Why has the Secretary of State, Steve Reed, falsely accused two Bangladeshi councillors in Tower Hamlets of being candidates for the Bangladesh Nationalist Party in the forthcoming Bangladesh General Election? A tactic to tap into the rise of far-right politics in the UK?
A proof of Einstein’s Relativity of Time?

In the old days of the East India Company, news from Bengal came slowly. The men in London waited months for word of their distant, glittering province. Now we have aeroplanes that cross the world in hours, and the internet that carries voices and messages in a heartbeat. Yet the news still seems to lose its way.
On Monday, 3 November 2025, Bangladesh’s centrist opposition, the Bangladesh Nationalist Party, released its slate of candidates for the general election scheduled for February 2026. Current opinion polling indicates that the BNP is well placed to secure a parliamentary majority under the country’s first-past-the-post electoral system.
The list included the constituency of Sylhet 6, covering Golapgonj and Beanibazar, with Emran Choudhury selected as the party’s candidate (not a Tower Hamlets Resident). Indeed, no individual from Tower Hamlets appeared anywhere on the published list. Speaking to contacts in Bangladesh, it was made clear that if the two councillors had ever been selected, it would have been for the Sylhet 6 seat, where their ancestral home lies. The elections in the Sylhet district are expected to be hard-fought, with little room for error and no space for parachuted candidates.

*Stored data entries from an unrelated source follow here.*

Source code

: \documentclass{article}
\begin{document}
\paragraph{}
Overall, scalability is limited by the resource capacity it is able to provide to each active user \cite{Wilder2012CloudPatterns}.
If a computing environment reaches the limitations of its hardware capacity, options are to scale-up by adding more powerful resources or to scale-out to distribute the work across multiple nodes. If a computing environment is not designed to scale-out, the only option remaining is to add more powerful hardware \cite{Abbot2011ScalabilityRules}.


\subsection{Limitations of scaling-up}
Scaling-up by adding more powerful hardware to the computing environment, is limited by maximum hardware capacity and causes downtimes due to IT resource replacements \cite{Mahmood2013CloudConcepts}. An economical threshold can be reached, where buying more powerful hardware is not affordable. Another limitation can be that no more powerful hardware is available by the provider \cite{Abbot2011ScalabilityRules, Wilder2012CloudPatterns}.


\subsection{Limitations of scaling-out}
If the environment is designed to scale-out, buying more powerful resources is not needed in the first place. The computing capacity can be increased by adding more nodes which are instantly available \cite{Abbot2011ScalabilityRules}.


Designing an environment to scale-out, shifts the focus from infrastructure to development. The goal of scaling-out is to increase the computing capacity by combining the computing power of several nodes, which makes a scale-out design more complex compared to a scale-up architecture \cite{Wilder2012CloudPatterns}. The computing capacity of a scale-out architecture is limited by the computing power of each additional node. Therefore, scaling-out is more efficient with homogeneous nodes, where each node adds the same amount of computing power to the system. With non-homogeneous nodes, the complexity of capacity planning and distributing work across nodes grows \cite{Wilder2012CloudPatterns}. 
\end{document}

Nonetheless, almost a fortnight later, the UK Secretary of State is convening an emergency meeting to address the entirely unfounded allegation that two Bangladeshi councillors from Tower Hamlets are standing as BNP candidates. The episode raises questions. Is this an administrative exercise? A case study in bureaucratic delay? A demonstration, however inadvertent, of the sort of temporal dislocation Einstein once theorised, with time in London apparently moving at a more languid pace than in Dhaka? Or, more plausibly, does it point to a deeper and more troubling dynamic within Whitehall?
Tower Hamlets Labour Accused of Race Baiting: Tensions between the Local Labour Party and Anti-Racism Campaigners in Tower Hamlets

Last October, the police banned a far-right march in Whitechapel. In its place, anti-racism groups, local and London-wide, held a counter-demonstration. At that gathering, some claimed that Labour candidates for the coming local elections arrived and tried to fold the event into their campaign efforts. The crowd did not take kindly to it. Activists booed them away.
What followed was a long, bitter exchange on social media and on a Bangladeshi community TV channel. Anti-racism campaigners said certain Labour figures were working with right-leaning newspapers to undermine the counter-protest. Some Labour members and journalists, in turn, accused activists of links they denied and rejected. The argument grew harsher. A local youth worker, Zak Hussain, went on Channel S and alleged that some individuals were acting in step with Nigel Farage. These were claims made in the heat of conflict, and they remain contested.
Over the weekend, speaking with community activists, I told them what they already sensed: the local Labour Party in Tower Hamlets is in difficulty. Polls place it behind Aspire, the Greens, and even the Conservatives. Under pressure, candidates may reach for hard tactics. Some may try to turn race into a weapon. Now it seems that this sense of desperation has travelled beyond the borough and reached the halls of Whitehall, and the Secretary of State, Steve Reed.
A battle has been raging on social media between anti-racist activists and Labour activists of accusations of race-baiting by the Tower Hamlets Labour Party, ahead of next year’s local elections.
Keir Starmer, do as I say, not as I do?
Recently, the Prime Minister, Keir Starmer, warned that race was creeping into British politics as far-right activity grows. He pointed to the Reform Party and its leader, Nigel Farage. But there is an old saying: when you point a finger, four turn back towards you. Perhaps the Prime Minister might look first to the conduct within his own Cabinet, including that of Steve Reed and ask what example is being set there.